The specimen thermal diffusivity and conductivity are represented by a and λ, respectively. R is the radius of the sensor, P is the input heat power, I₀ is the modified Bessel function, and m is the number of strips. The shape function (2) for l = 1/4 corresponds to the strip model of the sensor. The use of the ring model, given by l = 0, can cause a systematic error of up to 3% [27].
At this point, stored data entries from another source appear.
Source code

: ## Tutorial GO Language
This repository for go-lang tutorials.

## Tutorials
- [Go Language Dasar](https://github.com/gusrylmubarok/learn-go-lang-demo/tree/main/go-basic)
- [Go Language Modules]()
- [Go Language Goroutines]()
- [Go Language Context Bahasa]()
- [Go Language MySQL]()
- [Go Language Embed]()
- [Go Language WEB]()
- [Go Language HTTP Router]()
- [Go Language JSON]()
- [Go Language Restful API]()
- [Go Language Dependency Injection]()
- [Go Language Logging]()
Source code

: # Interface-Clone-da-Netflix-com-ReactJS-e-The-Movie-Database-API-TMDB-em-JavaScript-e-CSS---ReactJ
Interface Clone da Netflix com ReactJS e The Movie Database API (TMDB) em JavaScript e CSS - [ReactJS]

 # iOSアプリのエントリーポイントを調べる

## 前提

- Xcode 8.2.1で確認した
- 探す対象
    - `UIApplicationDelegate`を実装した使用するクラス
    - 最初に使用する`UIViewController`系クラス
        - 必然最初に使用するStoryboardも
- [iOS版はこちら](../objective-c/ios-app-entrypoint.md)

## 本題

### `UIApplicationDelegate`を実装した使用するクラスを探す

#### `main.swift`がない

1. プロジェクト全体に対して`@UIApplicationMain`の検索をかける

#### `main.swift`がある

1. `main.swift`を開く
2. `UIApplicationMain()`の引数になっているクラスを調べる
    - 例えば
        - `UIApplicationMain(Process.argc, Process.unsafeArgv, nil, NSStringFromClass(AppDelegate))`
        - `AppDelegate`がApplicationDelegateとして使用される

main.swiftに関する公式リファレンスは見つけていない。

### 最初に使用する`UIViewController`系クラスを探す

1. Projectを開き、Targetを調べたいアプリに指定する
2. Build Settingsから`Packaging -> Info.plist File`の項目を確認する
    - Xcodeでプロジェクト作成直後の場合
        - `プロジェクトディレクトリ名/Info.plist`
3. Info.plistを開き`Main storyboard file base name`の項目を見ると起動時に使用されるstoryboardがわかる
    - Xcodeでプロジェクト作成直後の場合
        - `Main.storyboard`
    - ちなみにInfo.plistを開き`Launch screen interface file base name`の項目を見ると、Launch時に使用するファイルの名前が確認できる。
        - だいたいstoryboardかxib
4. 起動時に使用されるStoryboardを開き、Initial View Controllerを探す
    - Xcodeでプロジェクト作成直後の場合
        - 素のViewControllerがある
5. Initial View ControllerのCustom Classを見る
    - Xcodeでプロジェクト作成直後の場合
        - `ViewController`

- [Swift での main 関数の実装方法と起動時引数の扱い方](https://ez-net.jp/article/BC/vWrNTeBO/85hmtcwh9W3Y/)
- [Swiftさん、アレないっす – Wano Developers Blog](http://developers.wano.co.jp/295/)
The TPS method can measure orthotropic materials in a manner analogous to isotropic ones. When the heat flux enters the specimen through the plane surface, the direction perpendicular to this plane will be indicated as the through-plane (z-axial) direction. All directions perpendicular to the z-axis are in-plane (r-radial) directions. If the properties of the specimen along all in-plane directions are identical, the temperature function is given by Equation (1), where

$$\tau =\sqrt{a_{r}t}/R, \lambda =\sqrt{{\lambda }_r{\lambda }_z}, {\lambda }_r=C_v{a}_r, {\lambda }_z=C_v{a}_z$$

(4)

As outlined in the ISO (22007-2, 2008) [15], the specific heat capacity per unit volume of the specimen C_v must be obtained from another experiment in order to compute all four thermophysical parameters, a_z, a_r, λ_z, and λ_r.

2.2. Extended Dynamic Plane Source (EDPS) Method

This study concerns the determination of the through-plane thermal diffusivity and conductivity of the specimen using the EDPS method. Consequently, the specimen heat capacity can be readily calculated (C_v = λ_z/a_z). The theoretical model of the EDPS method is as follows:

• The sensor is an infinite homogeneous plane with negligible thickness and heat capacity.
• The specimen is an infinite parallel slab.
• The heat sink is semi-infinite in the axial direction and infinite in the radial direction.
• The heat sink’s thermal properties are known.
• Both thermal resistances between the sensor and specimen and between the specimen and heat sink are neglected.
• The input heat power is stepwise.

The temperature increase (analytical temperature function) of the sensor has the form [23]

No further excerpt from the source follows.